Nel rapporto della CILD è dedicato ampio spazio proprio al tema dei diritti. Partendo da quello alla salute, si nota che nei CPR la sanità è gestita da soggetti privati che troppo spesso non rispettano condizioni di assistenza basilari e non garantiscono un pieno supporto, soprattutto dal punto di vista psicologico e psichiatrico, agli ospiti. Ne è prova il fatto che nei Centri di Permanenza per il Rimpatrio sono presenti dei «locali di isolamento, in realtà non previsti dall’ordinamento giuridico. I suicidi o le morti avvengono proprio qui, dove si collocano persone con problemi psichiatrici senza assistenza da parte di personale apposito. Consideriamo che su una media di detenzione di circa 400 persone al giorno, negli ultimi 2 anni ci sono stati 6 morti, per la maggior parte suicidi di giovani tra i 20 e i 30 anni», racconta Santoro. La pandemia ha poi ulteriormente peggiorato le situazioni più problematiche: durante le fasi più acute, mentre il Paese seguiva le regole dei lockdown, nei CPR molto spesso queste misure non venivano rispettate, e ancora oggi le persone trattenute non vengono vaccinate.

Inoltre, la situazione pandemica ha sollevato nuovi interrogativi: «in teoria bisognerebbe essere trattenuti per il tempo necessario ad essere rimpatriati: se i voli durante le fasi più gravi della pandemia mancavano, a che titolo le persone sono state trattenute? Queste persone, con pieno diritto, potrebbero chiedere anche un risarcimento del danno».

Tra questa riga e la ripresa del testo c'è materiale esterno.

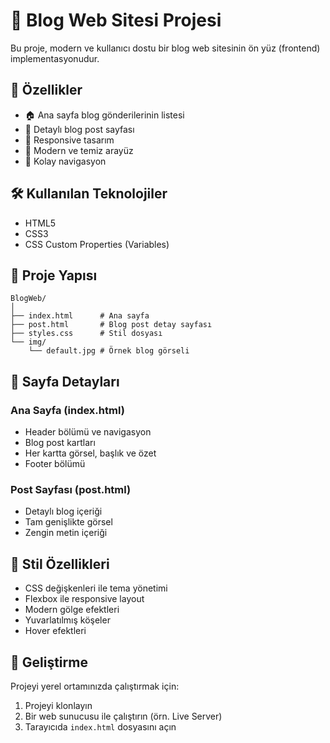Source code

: # 📝 Blog Web Sitesi Projesi

Bu proje, modern ve kullanıcı dostu bir blog web sitesinin ön yüz (frontend) implementasyonudur.

## 🚀 Özellikler

- 🏠 Ana sayfa blog gönderilerinin listesi
- 📄 Detaylı blog post sayfası
- 📱 Responsive tasarım
- 🎨 Modern ve temiz arayüz
- 🔗 Kolay navigasyon

## 🛠️ Kullanılan Teknolojiler

- HTML5
- CSS3
- CSS Custom Properties (Variables)

## 📂 Proje Yapısı

```
BlogWeb/
│
├── index.html      # Ana sayfa
├── post.html       # Blog post detay sayfası
├── styles.css      # Stil dosyası
└── img/
    └── default.jpg # Örnek blog görseli
```

## 🎯 Sayfa Detayları

### Ana Sayfa (index.html)
- Header bölümü ve navigasyon
- Blog post kartları
- Her kartta görsel, başlık ve özet
- Footer bölümü

### Post Sayfası (post.html)
- Detaylı blog içeriği
- Tam genişlikte görsel
- Zengin metin içeriği

## 💅 Stil Özellikleri

- CSS değişkenleri ile tema yönetimi
- Flexbox ile responsive layout
- Modern gölge efektleri
- Yuvarlatılmış köşeler
- Hover efektleri

## 🔄 Geliştirme

Projeyi yerel ortamınızda çalıştırmak için:

1. Projeyi klonlayın
2. Bir web sunucusu ile çalıştırın (örn. Live Server)
3. Tarayıcıda `index.html` dosyasını açın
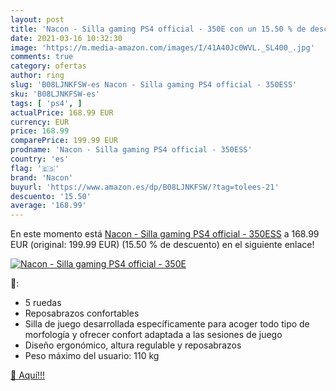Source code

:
 ```yaml
---
layout: post
title: 'Nacon - Silla gaming PS4 official - 350E con un 15.50 % de descuento'
date: 2021-03-16 10:32:30
image: 'https://m.media-amazon.com/images/I/41A40Jc0WVL._SL400_.jpg'
comments: true
category: ofertas
author: ring
slug: 'B08LJNKFSW-es Nacon - Silla gaming PS4 official - 350ESS'
sku: 'B08LJNKFSW-es'
tags: [ 'ps4', ]
actualPrice: 168.99 EUR
currency: EUR
price: 168.99
comparePrice: 199.99 EUR
prodname: 'Nacon - Silla gaming PS4 official - 350ESS'
country: 'es'
flag: '🇪🇸'
brand: 'Nacon'
buyurl: 'https://www.amazon.es/dp/B08LJNKFSW/?tag=tolees-21'
descuento: '15.50'
average: '168.99'
---
```


En este momento está [Nacon - Silla gaming PS4 official - 350ESS](https://www.amazon.es/dp/B08LJNKFSW/?tag=tolees-21) a 168.99 EUR (original: 199.99 EUR) (15.50 %  de descuento) en el siguiente enlace!

[![Nacon - Silla gaming PS4 official - 350E](https://m.media-amazon.com/images/I/41A40Jc0WVL._SL400_.jpg)](https://www.amazon.es/dp/B08LJNKFSW/?tag=tolees-21)

🔎:

- 5 ruedas
- Reposabrazos confortables
- Silla de juego desarrollada específicamente para acoger todo tipo de morfología y ofrecer confort adaptada a las sesiones de juego
- Diseño ergonómico, altura regulable y reposabrazos
- Peso máximo del usuario: 110 kg

[🛒 Aquí!!!](https://www.amazon.es/dp/B08LJNKFSW/?tag=tolees-21)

Altra grande problematica è quella degli spazi in cui vivono le persone detenute: «Basti considerare che in 24 metri quadrati a Torino vivono 6 o 7 persone, ben al di sotto dei 3 metri quadrati che la Corte Europea dei diritti dell’uomo ha previsto come metratura minima in cui una persona può vivere in maniera dignitosa. In questo caso parliamo quindi di una condizione strutturale disumana e degradante, prossima alla tortura». Intanto è proprio di oggi 21 ottobre la notizia di addirittura 26 tentati suicidi in un mese nel solo CPR torinese.

Lo Stato potrebbe giocare un ruolo importante nel contrastare queste importanti criticità del sistema, ma al momento sembra prevalere l’inerzia. La presenza di osservatori esterni come giornali e associazioni potrebbe costituire una spinta al rispetto dei diritti delle persone trattenute, «così come ci sarebbe bisogno di una magistratura specializzata perché il trattenuto, nel momento in cui lamenta violazioni dei suoi diritti, possa rivolgersi a un magistrato specializzato - continua Gennaro Santoro - Noi crediamo che questi luoghi vadano superati perché inutili e carichi di sofferenza. Se anche non vengono superati, chiediamo che almeno si rispetti lo stato di diritto: la Costituzione deve essere rispettata anche in questi luoghi».